◆ **TASK**: Go through the material and copy each line that includes "repository".

◆ **RECORD EXTRACTS**:
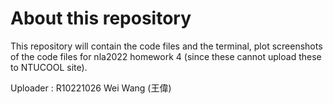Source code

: # About this repository

This repository will contain the code files and the terminal, plot screenshots of the code files for nla2022 homework 4
(since these cannot upload these to NTUCOOL site).

Uploader : R10221026 Wei Wang (王偉)
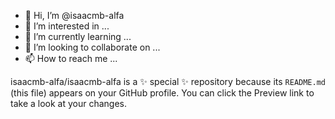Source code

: - 👋 Hi, I’m @isaacmb-alfa
- 👀 I’m interested in ...
- 🌱 I’m currently learning ...
- 💞️ I’m looking to collaborate on ...
- 📫 How to reach me ...


isaacmb-alfa/isaacmb-alfa is a ✨ special ✨ repository because its `README.md` (this file) appears on your GitHub profile.
You can click the Preview link to take a look at your changes.

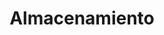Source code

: ---
title: Almacenamiento
slug: storage
excerpt: Primeros pasos con los productos de almacenamiento de OVH
---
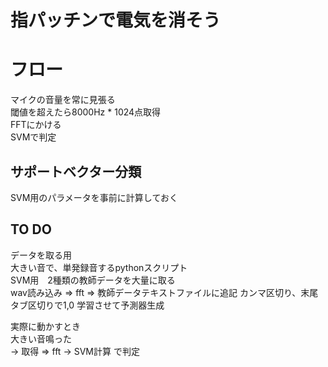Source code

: # 指パッチンで電気を消そう

# フロー 
マイクの音量を常に見張る  
閾値を超えたら8000Hz * 1024点取得  
FFTにかける  
SVMで判定  

## サポートベクター分類
SVM用のパラメータを事前に計算しておく

## TO DO
データを取る用  
大きい音で、単発録音するpythonスクリプト  
SVM用　2種類の教師データを大量に取る  
wav読み込み => fft  => 教師データテキストファイルに追記 カンマ区切り、末尾タブ区切りで1,0
学習させて予測器生成


実際に動かすとき    
大きい音鳴った  
-> 取得 => fft
-> SVM計算 で判定  
## 
## 
# 
# 
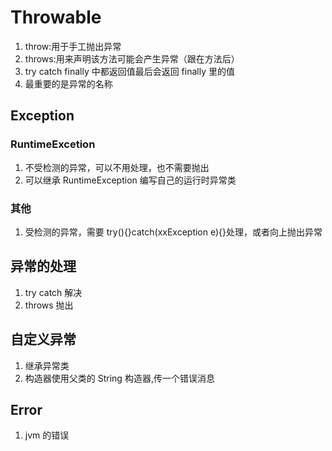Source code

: # Throwable

1. throw:用于手工抛出异常
2. throws:用来声明该方法可能会产生异常（跟在方法后）
3. try catch finally 中都返回值最后会返回 finally 里的值
4. 最重要的是异常的名称

## Exception

### RuntimeExcetion

1. 不受检测的异常，可以不用处理，也不需要抛出
2. 可以继承 RuntimeException 编写自己的运行时异常类

### 其他

1. 受检测的异常，需要 try(){}catch(xxException e){}处理，或者向上抛出异常

## 异常的处理

1. try catch 解决
2. throws 抛出

## 自定义异常

1. 继承异常类
2. 构造器使用父类的 String 构造器,传一个错误消息

## Error

1. jvm 的错误
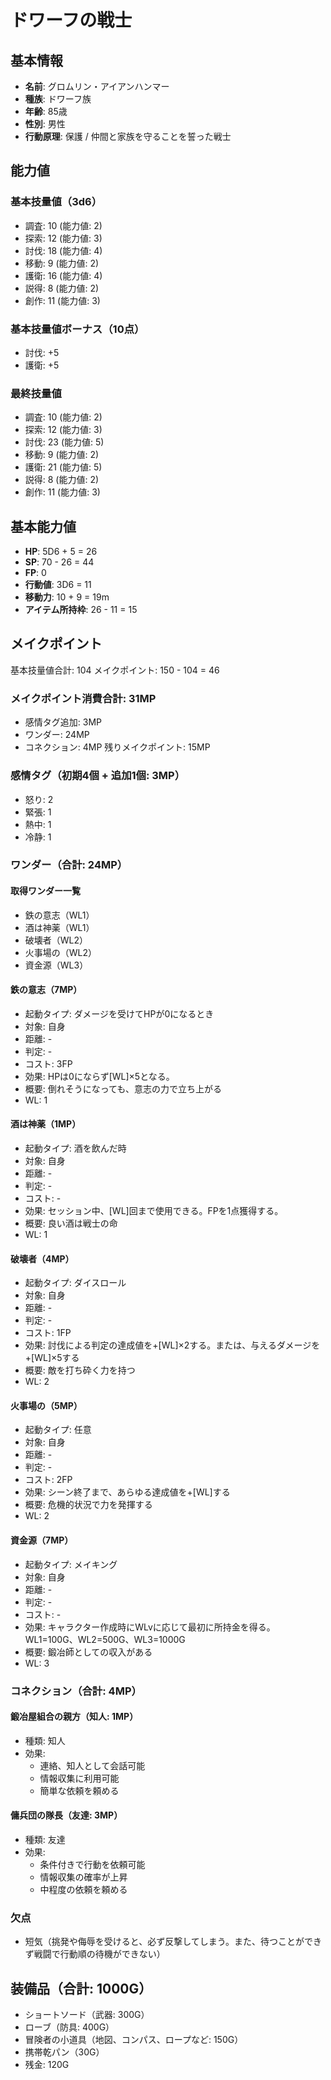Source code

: # ドワーフの戦士

## 基本情報
- **名前**: グロムリン・アイアンハンマー
- **種族**: ドワーフ族
- **年齢**: 85歳
- **性別**: 男性
- **行動原理**: 保護 / 仲間と家族を守ることを誓った戦士

## 能力値
### 基本技量値（3d6）
- 調査: 10 (能力値: 2)
- 探索: 12 (能力値: 3)
- 討伐: 18 (能力値: 4)
- 移動: 9 (能力値: 2)
- 護衛: 16 (能力値: 4)
- 説得: 8 (能力値: 2)
- 創作: 11 (能力値: 3)

### 基本技量値ボーナス（10点）
- 討伐: +5
- 護衛: +5

### 最終技量値
- 調査: 10 (能力値: 2)
- 探索: 12 (能力値: 3)
- 討伐: 23 (能力値: 5)
- 移動: 9 (能力値: 2)
- 護衛: 21 (能力値: 5)
- 説得: 8 (能力値: 2)
- 創作: 11 (能力値: 3)

## 基本能力値
- **HP**: 5D6 + 5 = 26
- **SP**: 70 - 26 = 44
- **FP**: 0
- **行動値**: 3D6 = 11
- **移動力**: 10 + 9 = 19m
- **アイテム所持枠**: 26 - 11 = 15

## メイクポイント
基本技量値合計: 104
メイクポイント: 150 - 104 = 46

### メイクポイント消費合計: 31MP
- 感情タグ追加: 3MP
- ワンダー: 24MP
- コネクション: 4MP
残りメイクポイント: 15MP

### 感情タグ（初期4個 + 追加1個: 3MP）
- 怒り: 2
- 緊張: 1
- 熱中: 1
- 冷静: 1

### ワンダー（合計: 24MP）

#### 取得ワンダー一覧
- 鉄の意志（WL1）
- 酒は神薬（WL1）
- 破壊者（WL2）
- 火事場の（WL2）
- 資金源（WL3）

#### 鉄の意志（7MP）
- 起動タイプ: ダメージを受けてHPが0になるとき
- 対象: 自身
- 距離: -
- 判定: -
- コスト: 3FP
- 効果: HPは0にならず[WL]×5となる。
- 概要: 倒れそうになっても、意志の力で立ち上がる
- WL: 1

#### 酒は神薬（1MP）
- 起動タイプ: 酒を飲んだ時
- 対象: 自身
- 距離: -
- 判定: -
- コスト: -
- 効果: セッション中、[WL]回まで使用できる。FPを1点獲得する。
- 概要: 良い酒は戦士の命
- WL: 1

#### 破壊者（4MP）
- 起動タイプ: ダイスロール
- 対象: 自身
- 距離: -
- 判定: -
- コスト: 1FP
- 効果: 討伐による判定の達成値を+[WL]×2する。または、与えるダメージを+[WL]×5する
- 概要: 敵を打ち砕く力を持つ
- WL: 2

#### 火事場の（5MP）
- 起動タイプ: 任意
- 対象: 自身
- 距離: -
- 判定: -
- コスト: 2FP
- 効果: シーン終了まで、あらゆる達成値を+[WL]する
- 概要: 危機的状況で力を発揮する
- WL: 2

#### 資金源（7MP）
- 起動タイプ: メイキング
- 対象: 自身
- 距離: -
- 判定: -
- コスト: -
- 効果: キャラクター作成時にWLvに応じて最初に所持金を得る。WL1=100G、WL2=500G、WL3=1000G
- 概要: 鍛冶師としての収入がある
- WL: 3

### コネクション（合計: 4MP）
#### 鍛冶屋組合の親方（知人: 1MP）
- 種類: 知人
- 効果:
  - 連絡、知人として会話可能
  - 情報収集に利用可能
  - 簡単な依頼を頼める

#### 傭兵団の隊長（友達: 3MP）
- 種類: 友達
- 効果:
  - 条件付きで行動を依頼可能
  - 情報収集の確率が上昇
  - 中程度の依頼を頼める

### 欠点
- 短気（挑発や侮辱を受けると、必ず反撃してしまう。また、待つことができず戦闘で行動順の待機ができない）

## 装備品（合計: 1000G）
- ショートソード（武器: 300G）
- ローブ（防具: 400G）
- 冒険者の小道具（地図、コンパス、ロープなど: 150G）
- 携帯乾パン（30G）
- 残金: 120G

◆ **YOUR SOLUTION**:
: # About this repository
This repository will contain the code files and the terminal, plot screenshots of the code files for nla2022 homework 4
isaacmb-alfa/isaacmb-alfa is a ✨ special ✨ repository because its `README.md` (this file) appears on your GitHub profile.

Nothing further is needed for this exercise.